Airport Company South Africa

O.R Tambo International Airport/ Image via Wikimedia Commons

Irregular expenditure: Airports Company South Africa blows R500 million

The auditor general has slammed ACSA for failing to produce vital procurement documents.

Airport Company South Africa

O.R Tambo International Airport/ Image via Wikimedia Commons

The Airports Company of South Africa (ACSA) has been blasted by the auditor-general for failing to follow proper procurement policy, reports TimesLive.

Auditor-general (AG) Kimi Makwetu has unearthed gross financial mismanagement embattling governmental departments, municipalities and state owned enterprises. According to Makwetu, irregular expenditure has become a serious stain on the financial reports of parastatals.

Airport Company South Africa tries to explain

The latest company to fall ‘victim’ to Makwetu’s keen economic eye is ACSA, which specialises in the management of South Africa’s public airports. According to a Makwetu, ACSA failed to produce proper procurement documents for deals which amounted to R544 million.
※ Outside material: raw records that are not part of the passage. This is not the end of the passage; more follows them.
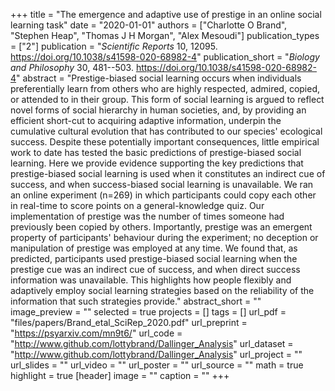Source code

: +++
title = "The emergence and adaptive use of prestige in an online social learning task"
date = "2020-01-01"
authors = ["Charlotte O Brand", "Stephen Heap", "Thomas J H Morgan", "Alex Mesoudi"]
publication_types = ["2"]
publication = "_Scientific Reports_ 10, 12095. https://doi.org/10.1038/s41598-020-68982-4"
publication_short = "_Biology and Philosophy_ 30, 481--503. https://doi.org/10.1038/s41598-020-68982-4"
abstract = "Prestige-biased social learning occurs when individuals preferentially learn from others who are highly respected, admired, copied, or attended to in their group. This form of social learning is argued to reflect novel forms of social hierarchy in human societies, and, by providing an efficient short-cut to acquiring adaptive information, underpin the cumulative cultural evolution that has contributed to our species' ecological success. Despite these potentially important consequences, little empirical work to date has tested the basic predictions of prestige-biased social learning. Here we provide evidence supporting the key predictions that prestige-biased social learning is used when it constitutes an indirect cue of success, and when success-biased social learning is unavailable. We ran an online experiment (n=269) in which participants could copy each other in real-time to score points on a general-knowledge quiz. Our implementation of prestige was the number of times someone had previously been copied by others. Importantly, prestige was an emergent property of participants' behaviour during the experiment; no deception or manipulation of prestige was employed at any time. We found that, as predicted, participants used prestige-biased social learning when the prestige cue was an indirect cue of success, and when direct success information was unavailable. This highlights how people flexibly and adaptively employ social learning strategies based on the reliability of the information that such strategies provide."
abstract_short = ""
image_preview = ""
selected = true
projects = []
tags = []
url_pdf = "files/papers/Brand_etal_SciRep_2020.pdf"
url_preprint = "https://psyarxiv.com/mn9t6/"
url_code = "http://www.github.com/lottybrand/Dallinger_Analysis"
url_dataset = "http://www.github.com/lottybrand/Dallinger_Analysis"
url_project = ""
url_slides = ""
url_video = ""
url_poster = ""
url_source = ""
math = true
highlight = true
[header]
image = ""
caption = ""
+++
As a result, the AG has deemed the exorbitant amount irregular expenditure – which essentially means that the company flouted due process in procurement. These terms and conditions are set by the National Treasury, to mitigate nepotism relating to government contracts. Ironically, the National Treasury itself recently recorded R770 million in irregular expenditure.

ACSA has denied any nefarious dealings relating to the irregular expenditure, instead, company spokesperson Hulisani Rasivhanga argued that procurements were made under an ‘emergency procedure’ clause and that the documents verifying this had subsequently been misplaced.

Companies fingered in the AG’s report include the controversial security company, Bosasa, which pocketed a cool R3 million. Another security provider, G4S, scored R6 million. No documentation supporting the extension of contracts could be provided.

ACSA: Payments made under ’emergency procedure’

The AG confirmed that 26 payments were made to companies but that no evidence supporting claims of contract extension or ‘emergency procedure’ could be tabled. Rasivhanga commented on the Kwenda Marketing payments, which amounted to R4 million, explaining the need to enact the ‘emergencyprocedure’ clause, saying:

“Emergency procedure is a process of sourcing which has to be undertaken on an emergency basis as a result of unforeseen circumstances that may result in Acsa’s reputational damage, critical damage to infrastructure, injury, loss of life, financial losses or environmental harm.”

The payments to Kwenda Marketing are the biggest stain on ACSA’s balance sheet, as the National Bid Adjudication Committee had already lambasted the state owned enterprise for making a R14m payment without the existence of a valid contract. These concerns stretch back to May 2018.